In contrast, tea cultivation is a traditional practice in Yunnan Province, and is believed to affect the ecosystem less than rubber plantations. However, the major expansion of the area used for tea area also threatens Asian elephants through habitat loss and fragmentation. In addition, the misuse of pesticides and herbicides on tea farms might lead to considerable pollution37. On occasion, tea plantations provide safe corridors for elephant groups moving from one habitat to another. However, various elephant-deterrent methods are employed that often hinder the passage of elephants, exemplifying the increasing human-elephant conflict28.

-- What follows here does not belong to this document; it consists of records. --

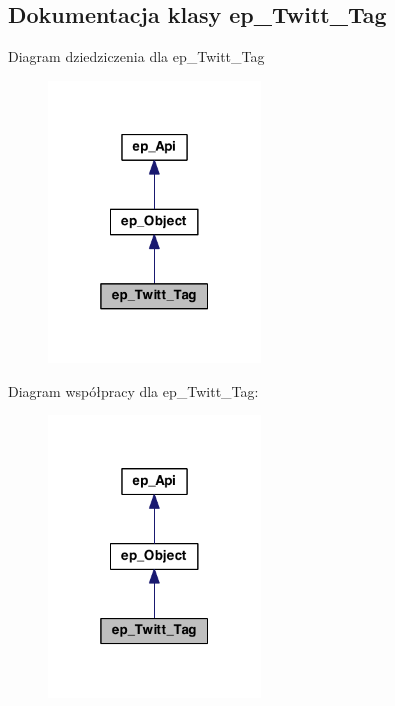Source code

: \hypertarget{classep___twitt___tag}{\subsection{Dokumentacja klasy ep\-\_\-\-Twitt\-\_\-\-Tag}
\label{classep___twitt___tag}
}


Diagram dziedziczenia dla ep\-\_\-\-Twitt\-\_\-\-Tag\nopagebreak
\begin{figure}[H]
\begin{center}
\leavevmode
\includegraphics[width=160pt]{classep___twitt___tag__inherit__graph}
\end{center}
\end{figure}


Diagram współpracy dla ep\-\_\-\-Twitt\-\_\-\-Tag\-:\nopagebreak
\begin{figure}[H]
\begin{center}
\leavevmode
\includegraphics[width=160pt]{classep___twitt___tag__coll__graph}
\end{center}
\end{figure}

Impact of conservation policies and market trends on land use
In China, changes to forest cover are considered to be driven by state policies, with the scope of directly targeted environmental policy reforms being arguably unprecedented27. Ancient swidden-fallow agriculture dominated many ethnic communities in China until the 1960s, when the Great Leap Forward was implemented to eliminate poverty. Extensive deforestation occurred to plant cash crops, such as rubber, before the nationwide Household Responsibility System was implemented in late 1970s. Furthermore, the collective forest tenure reform stimulated smallholder farms to follow the lead of state farms to clear cut old growth forests and to plan rubber trees. After the forestland allocation policy (“Forestry Three Fixed”) in 1982, land use decisions were further affected by the market. Large areas of fallow forests were converted into cash crops to raise the incomes of farmers. However, some natural hazards, such as the Yellow River Drought and the Yangtze River Flood, stimulated the state to initiate a range of forestry policies to conserve and reforest the nation, including the NFCP in 1998 and SLCP in 1999.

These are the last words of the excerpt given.